Multi-period Difference in Difference

Taxonomy

  • Data is observed for \(T\) periods.
  • Throughout, treatment is assumed to be irreversible.
    • If not? Consider the intention-to-treat effect of assigning a treatment.

Taxonomy

  • \(2 \times T\):
    • There are one control (never-treated) and one treatment timing (eventually treated) groups.
    • Treatment is assigned at the same timing within the treatment timing group.
    1. Treatment effect is homogeneous across calendar and elapsed time from treatment: This reduces to \(2 \times 2\) design.
    2. Treatment effect is heterogeneous across calendar or elapsed time from treatment: This reduces to \(2 \times 2\) design if we focus on each post-treatment period.

Taxonomy

  • \(G \times T\) design:
    • There are one control (never-treated) and \(G - 1\) treatment timing (eventually treated) groups.
    • Treatment is assigned at the same timing within the treatment timing group.
    • Treatment is assigned at different timings across treatment timing groups.
    • Treatment effect is in general heterogeneous across timing of treatment, calender and elasped time.
    • Nevertheless, it reduces to \(2 \times 2\) design if we focus on each post-treatment period of each timing group.

Multiple \(2 \times 2\) DID parameters and its aggregation

  • Regardless of setting, we can estimate the \(2 \times 2\) DID parameters by focusing on subsamples.
  • A remaining question is how to aggregate these parameters.
  • The literature has used a two-way fixed estimator in the multi-period DID setting, such as: \[ y_{it} = \mu_i + \lambda_t + D_{it} \beta + \epsilon_{it}. \]
  • The two-way fixed effect estimator aggregates underlying \(2 \times 2\) DID parameters with specific weights.
  • Goodman-Bacon (2021) showed that some of the weights could be negative when there were multiple treatment timing groups and treatment effects were heterogeneous over time.

\(2 \times T\) DID

Setting

  • \((Y_{it}, G_{it})\), \(i = 1, \cdots, N\).
  • Period: \(t \in \{1, T\}\).
  • Group: \(G_i \in \{0, 1\}\).
  • Treatment: \(D_{it} = G_i \cdot 1\{t \ge q\}\), that is, teated in period \(q\).
  • Potential outcomes: \(Y_{it}(0), Y_{it}(1)\).
  • Observed outcome: \(Y_{it} = D_{it} \cdot Y_{it}(1) + (1 - D_{it}) \cdot Y_{it}(0)\).

Estimand

  • The individual treatment effect: \[ Y_{it}(1) - Y_{it}(0)$. \]
  • The average treatment effect on treated: \[ \tau_t = \mathbb{E}[Y_{it}(1) - Y_{it}(0)|G_i = 1], t = q, q+ 1, \cdots, T. \]
  • In general, \(\tau_t\) differs by \(t\).
  • With randomization approach, the estimand is: \[ \tau_t = \frac{1}{N_1} \sum_{i: G_i = 1} [Y_{it}(1) - Y_{it}(0)]. \]

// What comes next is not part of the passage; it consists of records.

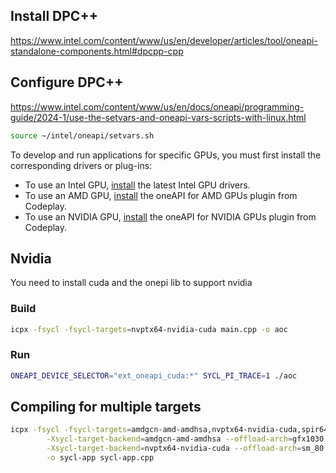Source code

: ## Install DPC++
https://www.intel.com/content/www/us/en/developer/articles/tool/oneapi-standalone-components.html#dpcpp-cpp

## Configure DPC++
https://www.intel.com/content/www/us/en/docs/oneapi/programming-guide/2024-1/use-the-setvars-and-oneapi-vars-scripts-with-linux.html

```bash
source ~/intel/oneapi/setvars.sh
```


To develop and run applications for specific GPUs, you must first install the corresponding drivers or plug-ins:

- To use an Intel GPU, [install](https://dgpu-docs.intel.com/installation-guides/index.html) the latest Intel GPU drivers.
- To use an AMD GPU, [install](https://developer.codeplay.com/products/oneapi/amd/guides/) the oneAPI for AMD GPUs plugin from Codeplay.
- To use an NVIDIA GPU, [install](https://developer.codeplay.com/products/oneapi/nvidia/guides/) the oneAPI for NVIDIA GPUs plugin from Codeplay.


## Nvidia
You need to install cuda and the onepi lib to support nvidia

### Build

```bash
icpx -fsycl -fsycl-targets=nvptx64-nvidia-cuda main.cpp -o aoc
```

### Run
```bash
ONEAPI_DEVICE_SELECTOR="ext_oneapi_cuda:*" SYCL_PI_TRACE=1 ./aoc
```

## Compiling for multiple targets
```bash 
icpx -fsycl -fsycl-targets=amdgcn-amd-amdhsa,nvptx64-nvidia-cuda,spir64 \
        -Xsycl-target-backend=amdgcn-amd-amdhsa --offload-arch=gfx1030 \
        -Xsycl-target-backend=nvptx64-nvidia-cuda --offload-arch=sm_80 \
        -o sycl-app sycl-app.cpp
```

No anticipation assumption

  • Assumption: No anticipation:
    • For \(t < q\): \[ \mathbb{E}[Y_{it}(1) - Y_{it}(0)| G_i = 1]. \]
  • The average treatment effect on treated is zero prior to the treatment.
  • This can be relaxed to \(t < q - 1\).
  • Then, the control is constructed by discarding \(q - 1\) data.

Common trend assumption

  • Assumption: Common trend:
    • For \(t = 1, \cdots, T\): \[ \mathbb{E}[Y_{it}(0) - Y_{i0}(0)| G_i] = \mathbb{E}[Y_{it}(0) - Y_{i0}(0)] \equiv \theta_t. \]
  • The average trend in the control state, in every period relative to the initial period, does not depend on treatment status.
  • This is equivalent to assume for \(t = 2, \cdots, T\): \[ \mathbb{E}[Y_{it}(0) - Y_{i, t - 1}(0)| G_i] = \mathbb{E}[Y_{it}(0) - Y_{i, t - 1}(0)]. \]

Observed outcome

  • The obsereved outcome is: \[ Y_{it} = Y_{i1}(0) + [Y_{it}(0) - Y_{i1}(0)] + G_i \cdot [Y_{it}(1) - Y_{it}(0)]. \]

Conditional expectation

  • Under the aforementioned assumptions, the conditional expectation on \(G_i\) is: \[ \begin{split} &\mathbb{E}[Y_{it}| G_i] \\ &= \mathbb{E}[Y_{i1}(0)| G_i] + \mathbb{E}[Y_{it}(0) - Y_{i1}(0)| G_i]\\ &+ 1\{t \ge q\} \cdot G_i \cdot \mathbb{E}[Y_{it}(1) - Y_{it}(0)| G_i]\\ &= \lambda + \xi \cdot G_i + \theta_t + 1\{t \ge q\} \cdot G_i \cdot \tau_t\\ &= \lambda + \xi \cdot G_i + \sum_{s = 1}^T \theta_s f_{s, t} + \sum_{s = q}^{T} G_i \cdot f_{s, t} \cdot \tau_s, \end{split} \] where \(f_{s, t} = 1\{s = t\}\).

Pooled OLS estimator

  • Therefore, the parameters can be estimated by the pooled OLS estimator of the following regression function: \[ Y_{it} = \lambda + \xi \cdot G_i + \sum_{s = 1}^T \theta_s f_{s, t} + \sum_{s = q}^{T} G_i \cdot f_{s, t} \cdot \tau_s + \epsilon_{it}. \]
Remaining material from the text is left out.